DA highlights mothers’ fears in gangland
“With our children in the warzone that are the streets of the northern areas, women are not sleeping peacefully at night as they should.”
DA Women’s Network (DAWN) provincial chair Georgina Faldtman made this statement at the Gelvandale community hall on Friday as she addressed scores of women who attended the party’s Women’s Day celebrations.
Faldtman said the continuous gang violence in Nelson Mandela Bay saw schoolchildren and those even younger caught in the crossfire of rival gangs.
“It’s heartbreaking for mothers to sleep at night knowing their children might not be coming home due to gang violence,” she said.
Faldtman said the DA had been leading the charge to have another police station built in the Bethelsdorp, Chatty, area and welcomed the commitment made by police minister Bheki Cele on Thursday to have one built by the end of September 2019.
Faldtman was accompanied by DAWN federal leader Nomafrench Mbombo, DA provincial leader Nqaba Bhanga, DA provincial chair Andrew Whitfield and DA federal chair Athol Trollip.
Speaking on the level of unemployment, Mbombo said women constituted 31% of SA’s unemployed.
She said that, 25 years into democracy, women were the face of poverty and unemployment.
“We remain at the top of the unemployment chain.

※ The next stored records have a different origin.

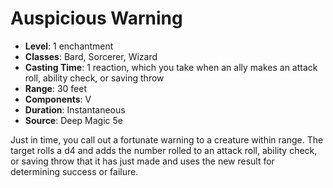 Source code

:# Auspicious Warning

- **Level**: 1 enchantment
- **Classes**: Bard, Sorcerer, Wizard
- **Casting Time**: 1 reaction, which you take when an ally makes an attack roll, ability check, or saving throw
- **Range**: 30 feet
- **Components**: V
- **Duration**: Instantaneous
- **Source**: Deep Magic 5e

Just in time, you call out a fortunate warning to a creature within range. The target rolls a d4 and adds the number rolled to an attack roll, ability check, or saving throw that it has just made and uses the new result for determining success or failure.


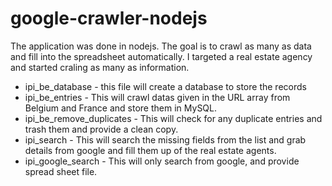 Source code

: # google-crawler-nodejs

The application was done in nodejs. The goal is to crawl as many as data and fill into the spreadsheet automatically. I targeted a real estate agency and started craling as many as information. 
- ipi_be_database - this file will create a database to store the records
- ipi_be_entries - This will crawl datas given in the URL array from Belgium and France and store them in MySQL.
- ipi_be_remove_duplicates - This will check for any duplicate entries and trash them and provide a clean copy.
- ipi_search - This will search the missing fields from the list and grab details from google and fill them up of the real estate agents.
- ipi_google_search - This will only search from google, and provide spread sheet file. 
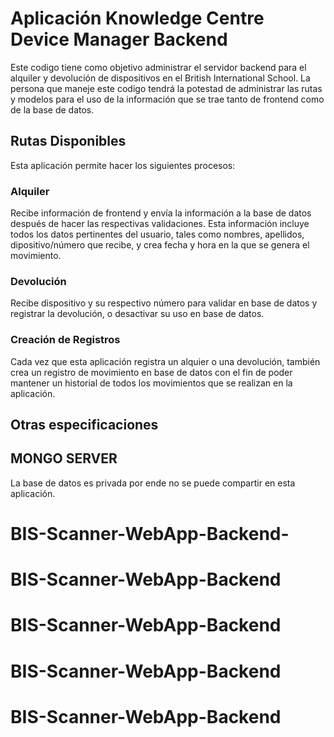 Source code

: # Aplicación Knowledge Centre Device Manager Backend

Este codigo tiene como objetivo administrar el servidor backend para el alquiler y devolución de dispositivos en el British International School. La persona que maneje este codigo tendrá la potestad de administrar las rutas y modelos para el uso de la información que se trae tanto de frontend como de la base de datos.

## Rutas Disponibles

Esta aplicación permite hacer los siguientes procesos:

### Alquiler

Recibe información de frontend y envía la información a la base de datos después de hacer las respectivas validaciones. Esta información incluye todos los datos pertinentes del usuario, tales como nombres, apellidos, dipositivo/número que recibe, y crea fecha y hora en la que se genera el movimiento.

### Devolución

Recibe dispositivo y su respectivo número para validar en base de datos y registrar la devolución, o desactivar su uso en base de datos.

### Creación de Registros

Cada vez que esta aplicación registra un alquier o una devolución, también crea un registro de movimiento en base de datos con el fin de poder mantener un historial de todos los movimientos que se realizan en la aplicación.

## Otras especificaciones

## MONGO SERVER

La base de datos es privada por ende no se puede compartir en esta aplicación.
# BIS-Scanner-WebApp-Backend-
# BIS-Scanner-WebApp-Backend
# BIS-Scanner-WebApp-Backend
# BIS-Scanner-WebApp-Backend
# BIS-Scanner-WebApp-Backend
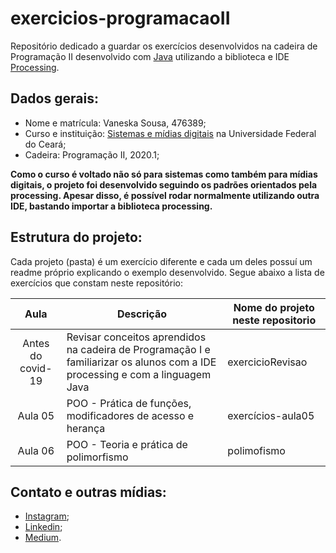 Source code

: # exercicios-programacaoII
Repositório dedicado a guardar os exercícios desenvolvidos na cadeira de Programação II desenvolvido com [Java](https://www.java.com/pt_BR/download/) utilizando a biblioteca e IDE [Processing](https://processing.org/). 

## Dados gerais:
* Nome e matrícula: Vaneska Sousa, 476389;
* Curso e instituição: [Sistemas e mídias digitais](https://smd.ufc.br/pt/sobre-o-curso/) na Universidade Federal do Ceará;
* Cadeira: Programação II, 2020.1;

**Como o curso é voltado não só para sistemas como também para mídias digitais, o projeto foi desenvolvido seguindo os padrões orientados pela processing. Apesar disso, é possível rodar normalmente utilizando outra IDE, bastando importar a biblioteca processing.**

## Estrutura do projeto:
Cada projeto (pasta) é um exercício diferente e cada um deles possuí um readme próprio explicando o exemplo desenvolvido. Segue abaixo a lista de exercícios que constam neste repositório:

Aula | Descrição | Nome do projeto neste repositorio  | 
|:-:|---|---|
| Antes do covid-19 | Revisar conceitos aprendidos na cadeira de Programação I e familiarizar os alunos com a IDE processing e com a linguagem Java | exercicioRevisao |     
| Aula 05 | POO - Prática de funções, modificadores de acesso e herança | exercícios-aula05 |   
| Aula 06 | POO - Teoria e prática de polimorfismo | polimofismo |

## Contato e outras mídias:
* [Instagram](https://www.instagram.com/vaneska.sousa20/);
* [Linkedin](https://www.linkedin.com/in/vaneska-sousa);
* [Medium](https://medium.com/@vaneskakaren15).
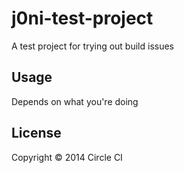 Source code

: # j0ni-test-project

A test project for trying out build issues

## Usage

Depends on what you're doing

## License

Copyright © 2014 Circle CI
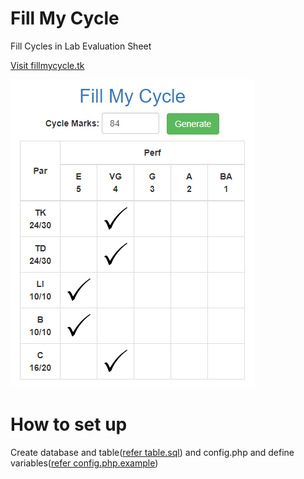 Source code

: # Fill My Cycle
Fill Cycles in Lab Evaluation Sheet

<a href="http://fillmycycle.tk" target="_blank">Visit fillmycycle.tk</a>

![Screenshot](/screenshot.png?raw=true "Screenshot")

# How to set up
Create database and table(<a href="/table.sql" target="_blank">refer table.sql</a>) and config.php and define variables(<a href="/config.php.example" target="_blank">refer config.php.example</a>)
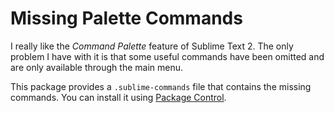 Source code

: # Missing Palette Commands

I really like the _Command Palette_ feature of Sublime Text 2.
The only problem I have with it is that some useful commands
have been omitted and are only available through the main menu.

This package provides a `.sublime-commands` file that contains
the missing commands. You can install it using [Package Control].

[Package Control]: https://sublime.wbond.net

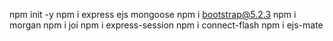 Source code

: npm init -y
npm i express ejs mongoose
npm i bootstrap@5.2.3
npm i morgan
npm i joi
npm i express-session
npm i connect-flash
npm i ejs-mate
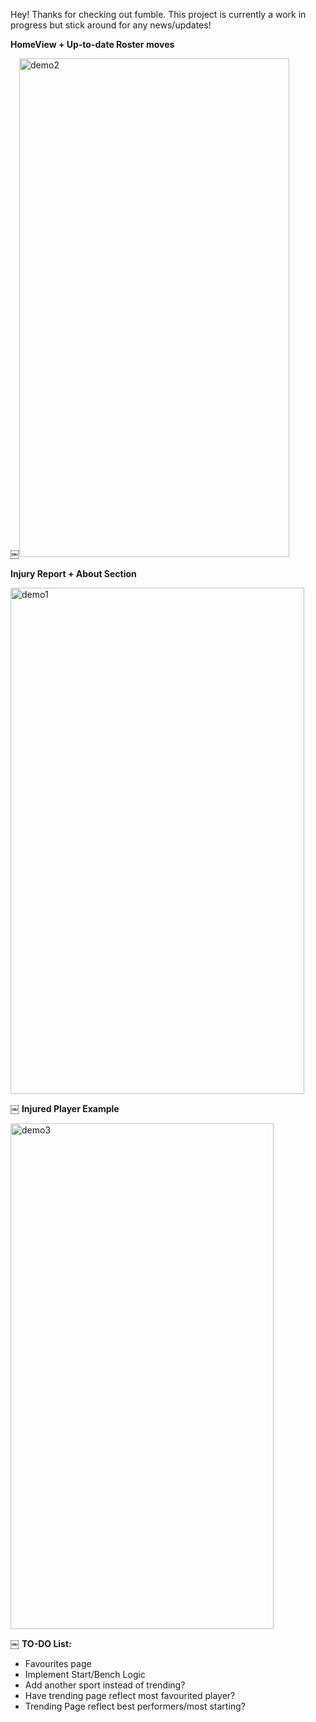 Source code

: Hey! Thanks for checking out fumble. This project is currently a work in progress but stick around for any news/updates!


**HomeView + Up-to-date Roster moves**

￼<img width="432" height="798" alt="demo2" src="https://github.com/user-attachments/assets/717e8dd8-9c46-4a9d-b03c-8504816a4a3c" />



**Injury Report + About Section**

<img width="470" height="810" alt="demo1" src="https://github.com/user-attachments/assets/e0460e26-b785-4cfc-943b-9250807a150a" />


￼
**Injured Player Example**

<img width="421" height="809" alt="demo3" src="https://github.com/user-attachments/assets/1ffd8f99-388f-4260-8808-04d98e469c96" />


￼
**TO-DO List:**
- Favourites page
- Implement Start/Bench Logic
- Add another sport instead of trending?
- Have trending page reflect most favourited player?
- Trending Page reflect best performers/most starting?
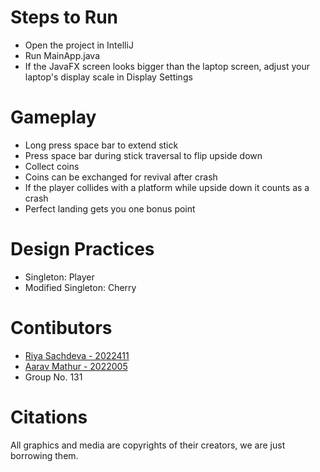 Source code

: # Steps to Run
- Open the project in IntelliJ
- Run MainApp.java
- If the JavaFX screen looks bigger than the laptop screen, adjust your laptop's display scale in Display Settings

# Gameplay
- Long press space bar to extend stick
- Press space bar during stick traversal to flip upside down
- Collect coins
- Coins can be exchanged for revival after crash
- If the player collides with a platform while upside down it counts as a crash
- Perfect landing gets you one bonus point

# Design Practices
- Singleton: Player
- Modified Singleton: Cherry
  
# Contibutors
- [Riya Sachdeva - 2022411](https://github.com/riyasach189)
- [Aarav Mathur - 2022005](https://github.com/13100D)
- Group No. 131

# Citations
All graphics and media are copyrights of their creators, we are just borrowing them.
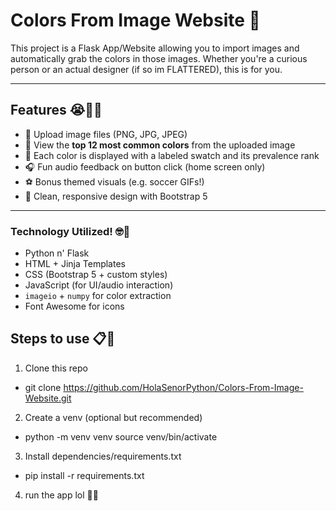 # Colors From Image Website 🎨

This project is a Flask App/Website allowing you to import images and automatically grab the colors in those images. 
Whether you're a curious person or an actual designer (if so im FLATTERED), this is for you.

---

## Features 😭🙏🏾
- 📸 Upload image files (PNG, JPG, JPEG)
- 🎯 View the **top 12 most common colors** from the uploaded image
- 🎨 Each color is displayed with a labeled swatch and its prevalence rank
- 🎧 Fun audio feedback on button click (home screen only)
- ⚽ Bonus themed visuals (e.g. soccer GIFs!)
- 🧼 Clean, responsive design with Bootstrap 5

---

### Technology Utilized! 🤓🤖
- Python n' Flask
- HTML + Jinja Templates
- CSS (Bootstrap 5 + custom styles)
- JavaScript (for UI/audio interaction)
- `imageio` + `numpy` for color extraction
- Font Awesome for icons

## Steps to use 📋📎
1. Clone this repo
  - git clone https://github.com/HolaSenorPython/Colors-From-Image-Website.git
2. Create a venv (optional but recommended) 
  - python -m venv venv
  source venv/bin/activate
3. Install dependencies/requirements.txt
  - pip install -r requirements.txt
4. run the app lol 🤣🤣
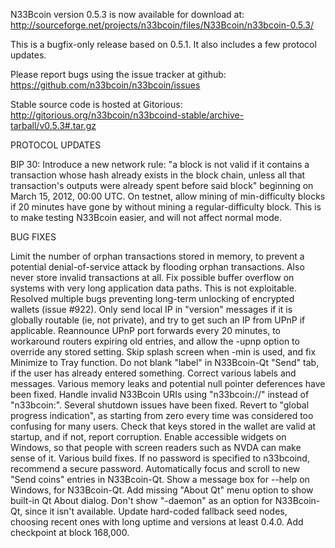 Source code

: N33Bcoin version 0.5.3 is now available for download at:
http://sourceforge.net/projects/n33bcoin/files/N33Bcoin/n33bcoin-0.5.3/

This is a bugfix-only release based on 0.5.1.
It also includes a few protocol updates.

Please report bugs using the issue tracker at github:
https://github.com/n33bcoin/n33bcoin/issues

Stable source code is hosted at Gitorious:
http://gitorious.org/n33bcoin/n33bcoind-stable/archive-tarball/v0.5.3#.tar.gz

PROTOCOL UPDATES

BIP 30: Introduce a new network rule: "a block is not valid if it contains a transaction whose hash already exists in the block chain, unless all that transaction's outputs were already spent before said block" beginning on March 15, 2012, 00:00 UTC.
On testnet, allow mining of min-difficulty blocks if 20 minutes have gone by without mining a regular-difficulty block. This is to make testing N33Bcoin easier, and will not affect normal mode.

BUG FIXES

Limit the number of orphan transactions stored in memory, to prevent a potential denial-of-service attack by flooding orphan transactions. Also never store invalid transactions at all.
Fix possible buffer overflow on systems with very long application data paths. This is not exploitable.
Resolved multiple bugs preventing long-term unlocking of encrypted wallets
(issue #922).
Only send local IP in "version" messages if it is globally routable (ie, not private), and try to get such an IP from UPnP if applicable.
Reannounce UPnP port forwards every 20 minutes, to workaround routers expiring old entries, and allow the -upnp option to override any stored setting.
Skip splash screen when -min is used, and fix Minimize to Tray function.
Do not blank "label" in N33Bcoin-Qt "Send" tab, if the user has already entered something.
Correct various labels and messages.
Various memory leaks and potential null pointer deferences have been fixed.
Handle invalid N33Bcoin URIs using "n33bcoin://" instead of "n33bcoin:".
Several shutdown issues have been fixed.
Revert to "global progress indication", as starting from zero every time was considered too confusing for many users.
Check that keys stored in the wallet are valid at startup, and if not, report corruption.
Enable accessible widgets on Windows, so that people with screen readers such as NVDA can make sense of it.
Various build fixes.
If no password is specified to n33bcoind, recommend a secure password.
Automatically focus and scroll to new "Send coins" entries in N33Bcoin-Qt.
Show a message box for --help on Windows, for N33Bcoin-Qt.
Add missing "About Qt" menu option to show built-in Qt About dialog.
Don't show "-daemon" as an option for N33Bcoin-Qt, since it isn't available.
Update hard-coded fallback seed nodes, choosing recent ones with long uptime and versions at least 0.4.0.
Add checkpoint at block 168,000.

“We continue to suffer as victims of horrendous acts of violence and, worst of all, our human rights continue to be violated on a daily basis.
“When we wake up every day to try to make a living for our families, society continues to drag us down and deny us a quality of life while we are subjected to high degrees of transgressions and exploitation,” Mbombo said.
On gender based-violence, Faldtman said that in the rural Eastern Cape, women “use their bodies as CVs” due to pressure from men in powerful positions.
“In the Eastern Cape, it is very hard for women to find jobs unless they can [give] sexual favours.
“We found a lot of women in Komani who said they’ve had to use their bodies as CVs – this is prevalent in the EPWP,” she said.
Faldtman said female-headed households were the most vulnerable.